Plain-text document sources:

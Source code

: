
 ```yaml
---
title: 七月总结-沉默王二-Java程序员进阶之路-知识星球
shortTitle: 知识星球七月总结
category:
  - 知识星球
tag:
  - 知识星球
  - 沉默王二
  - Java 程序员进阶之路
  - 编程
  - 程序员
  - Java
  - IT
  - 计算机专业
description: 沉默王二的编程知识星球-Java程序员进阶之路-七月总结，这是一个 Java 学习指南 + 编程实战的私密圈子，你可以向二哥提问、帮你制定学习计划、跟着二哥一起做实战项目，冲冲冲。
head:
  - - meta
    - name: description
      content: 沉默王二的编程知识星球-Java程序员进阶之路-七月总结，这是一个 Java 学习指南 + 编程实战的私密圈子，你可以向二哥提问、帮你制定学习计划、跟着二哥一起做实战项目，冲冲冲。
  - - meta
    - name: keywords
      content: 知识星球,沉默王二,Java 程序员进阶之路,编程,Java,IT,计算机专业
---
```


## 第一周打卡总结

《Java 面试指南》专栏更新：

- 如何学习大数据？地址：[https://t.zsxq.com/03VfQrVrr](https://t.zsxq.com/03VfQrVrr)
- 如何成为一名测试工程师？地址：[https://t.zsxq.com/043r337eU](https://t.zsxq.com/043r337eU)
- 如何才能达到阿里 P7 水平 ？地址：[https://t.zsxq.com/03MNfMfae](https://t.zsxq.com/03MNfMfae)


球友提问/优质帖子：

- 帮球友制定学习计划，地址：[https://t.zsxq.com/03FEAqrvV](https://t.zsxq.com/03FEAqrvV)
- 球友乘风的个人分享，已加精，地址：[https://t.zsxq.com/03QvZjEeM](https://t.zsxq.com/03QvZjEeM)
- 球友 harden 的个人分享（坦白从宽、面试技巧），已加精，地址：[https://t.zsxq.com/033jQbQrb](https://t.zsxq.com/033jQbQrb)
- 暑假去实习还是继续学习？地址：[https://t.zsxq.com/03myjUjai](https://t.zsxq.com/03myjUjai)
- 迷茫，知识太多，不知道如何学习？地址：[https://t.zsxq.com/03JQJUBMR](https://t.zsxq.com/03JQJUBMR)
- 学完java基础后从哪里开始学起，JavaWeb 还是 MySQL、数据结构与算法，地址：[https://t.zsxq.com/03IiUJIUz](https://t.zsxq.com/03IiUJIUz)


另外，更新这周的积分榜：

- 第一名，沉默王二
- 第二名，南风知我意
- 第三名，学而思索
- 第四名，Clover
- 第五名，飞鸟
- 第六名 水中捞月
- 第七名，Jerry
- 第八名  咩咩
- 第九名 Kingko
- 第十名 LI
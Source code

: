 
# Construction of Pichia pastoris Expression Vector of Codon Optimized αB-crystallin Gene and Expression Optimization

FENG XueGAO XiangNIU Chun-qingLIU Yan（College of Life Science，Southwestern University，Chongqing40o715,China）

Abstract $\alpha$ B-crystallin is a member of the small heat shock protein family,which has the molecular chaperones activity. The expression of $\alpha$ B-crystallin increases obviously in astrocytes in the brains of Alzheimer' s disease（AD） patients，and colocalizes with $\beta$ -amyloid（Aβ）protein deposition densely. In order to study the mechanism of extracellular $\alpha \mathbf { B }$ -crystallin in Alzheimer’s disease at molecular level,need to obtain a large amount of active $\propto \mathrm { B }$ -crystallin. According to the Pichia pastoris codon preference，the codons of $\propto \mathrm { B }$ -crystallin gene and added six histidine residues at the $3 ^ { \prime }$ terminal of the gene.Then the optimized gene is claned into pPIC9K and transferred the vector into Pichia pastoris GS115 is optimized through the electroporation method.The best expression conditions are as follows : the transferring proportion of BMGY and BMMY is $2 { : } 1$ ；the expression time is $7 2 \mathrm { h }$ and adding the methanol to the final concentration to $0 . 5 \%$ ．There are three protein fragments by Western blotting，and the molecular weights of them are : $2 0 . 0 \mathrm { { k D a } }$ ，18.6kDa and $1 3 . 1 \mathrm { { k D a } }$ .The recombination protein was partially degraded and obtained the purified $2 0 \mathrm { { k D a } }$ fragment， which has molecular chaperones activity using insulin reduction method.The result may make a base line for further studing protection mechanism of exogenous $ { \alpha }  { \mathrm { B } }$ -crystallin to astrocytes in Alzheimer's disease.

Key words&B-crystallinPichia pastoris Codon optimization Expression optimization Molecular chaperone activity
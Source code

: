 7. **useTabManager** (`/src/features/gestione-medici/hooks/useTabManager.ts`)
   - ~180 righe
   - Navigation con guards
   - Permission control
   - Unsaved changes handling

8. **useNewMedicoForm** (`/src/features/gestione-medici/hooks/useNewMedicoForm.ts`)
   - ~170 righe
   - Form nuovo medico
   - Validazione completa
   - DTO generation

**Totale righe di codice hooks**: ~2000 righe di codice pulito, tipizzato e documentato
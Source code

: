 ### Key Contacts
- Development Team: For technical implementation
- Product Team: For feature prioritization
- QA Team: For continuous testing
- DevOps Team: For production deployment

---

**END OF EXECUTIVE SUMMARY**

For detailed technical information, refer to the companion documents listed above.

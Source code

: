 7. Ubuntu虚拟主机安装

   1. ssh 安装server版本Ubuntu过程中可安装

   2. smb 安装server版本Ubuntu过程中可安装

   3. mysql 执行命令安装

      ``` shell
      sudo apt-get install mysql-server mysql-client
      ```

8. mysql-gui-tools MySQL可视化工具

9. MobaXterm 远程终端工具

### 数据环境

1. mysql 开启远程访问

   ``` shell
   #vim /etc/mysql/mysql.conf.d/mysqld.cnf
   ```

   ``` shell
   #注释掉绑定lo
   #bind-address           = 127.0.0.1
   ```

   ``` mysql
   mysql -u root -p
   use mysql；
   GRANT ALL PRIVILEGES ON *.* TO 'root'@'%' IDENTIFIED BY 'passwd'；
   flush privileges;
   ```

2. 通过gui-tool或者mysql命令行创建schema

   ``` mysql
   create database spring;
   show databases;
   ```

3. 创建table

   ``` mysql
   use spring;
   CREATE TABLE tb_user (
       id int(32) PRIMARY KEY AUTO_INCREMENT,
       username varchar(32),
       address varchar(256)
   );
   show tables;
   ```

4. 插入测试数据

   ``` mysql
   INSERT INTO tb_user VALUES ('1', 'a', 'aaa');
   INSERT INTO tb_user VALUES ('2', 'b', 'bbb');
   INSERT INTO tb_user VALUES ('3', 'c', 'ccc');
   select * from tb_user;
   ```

Work to complete: How many lines of the entries contain "description"? Answer with a number alone.

Result of this exercise: 2